Note: This piece is a response to an essay by Haviv Rettig Gur, which can be found here

Israel’s current political crisis exemplifies the maxim that hard cases make bad law. This case is desperate. Six months after the coronavirus erupted and nine months after the fiscal year began, Israel still lacks both a functioning contact-tracing system and an approved 2020 budget, mainly because Prime Minister Benjamin Netanyahu is more worried about politics than the domestic problems that Israel now confronts. The government’s failure to perform these basic tasks obviously invites the conclusion that civil servants’ far-reaching powers must not only be preserved, but perhaps even increased.

This would be the wrong conclusion. Bureaucrats, especially when they have great power, are vulnerable to the same ills as elected politicians. But unlike politicians, they are completely unaccountable to the public.

That doesn’t mean Haviv Rettig Gur is wrong to deem them indispensable. They provide institutional memory, flesh out elected officials’ policies, and supply information the politicians may not know and options they may not have considered. Yet the current crisis shows in several ways why they neither can nor should substitute for elected politicians.

First, bureaucrats are no less prone to poor judgment than politicians. As evidence, consider Siegal Sadetzki, part of the Netanyahu-led triumvirate that ran Israel’s initial response to the coronavirus. It’s unsurprising that Gur never mentioned Sadetzki even as he lauded the triumvirate’s third member, former Health Ministry Director General Moshe Bar Siman-Tov; she and her fellow Health Ministry staffers are a major reason why Israel still lacks a functional test-and-trace system.
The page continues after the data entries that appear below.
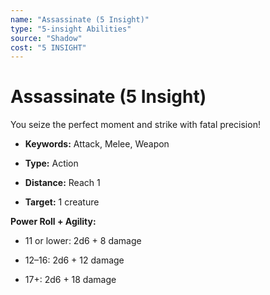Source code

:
 ```yaml
---
name: "Assassinate (5 Insight)"
type: "5-insight Abilities"
source: "Shadow"
cost: "5 INSIGHT"
---
```


# Assassinate (5 Insight)

You seize the perfect moment and strike with fatal precision!


- **Keywords:** Attack, Melee, Weapon

- **Type:** Action

- **Distance:** Reach 1

- **Target:** 1 creature

**Power Roll + Agility:**


- 11 or lower: 2d6 + 8 damage

- 12–16: 2d6 + 12 damage

- 17+: 2d6 + 18 damage
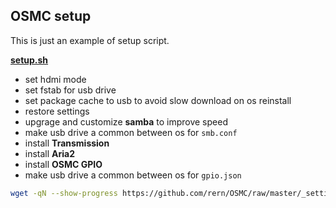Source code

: OSMC setup
---

This is just an example of setup script.  

[**setup.sh**](https://github.com/rern/OSMC/blob/master/_settings/setup.sh)
- set hdmi mode
- set fstab for usb drive
- set package cache to usb to avoid slow download on os reinstall
- restore settings
- upgrage and customize **samba** to improve speed
- make usb drive a common between os for `smb.conf`
- install **Transmission**
- install **Aria2**
- install **OSMC GPIO**
- make usb drive a common between os for `gpio.json`
```sh
wget -qN --show-progress https://github.com/rern/OSMC/raw/master/_settings/setup.sh; chmod +x setup.sh; ./setup.sh
```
Sadetzki, an epidemiologist, was the ministry’s director of public-health services and the only member of the triumvirate with professional expertise in epidemics (Bar Siman-Tov is an economist). As such, her input was crucial. Yet she adamantly opposed expanding virus testing, even publicly asserting that “Too much testing will increase complacence.” She opposed letting organizations outside the public-health system do lab work for coronavirus tests, even though the system was overwhelmed. She opposed sewage monitoring to track the spread of the virus. And on, and on.

Moreover, even after acknowledging that test-and-trace was necessary, ministry bureaucrats insisted for months that their ministry do the tracing despite its glaringly inadequate manpower. Only in August was the job finally given to the army, which does have the requisite personnel. And the system still isn’t fully operational.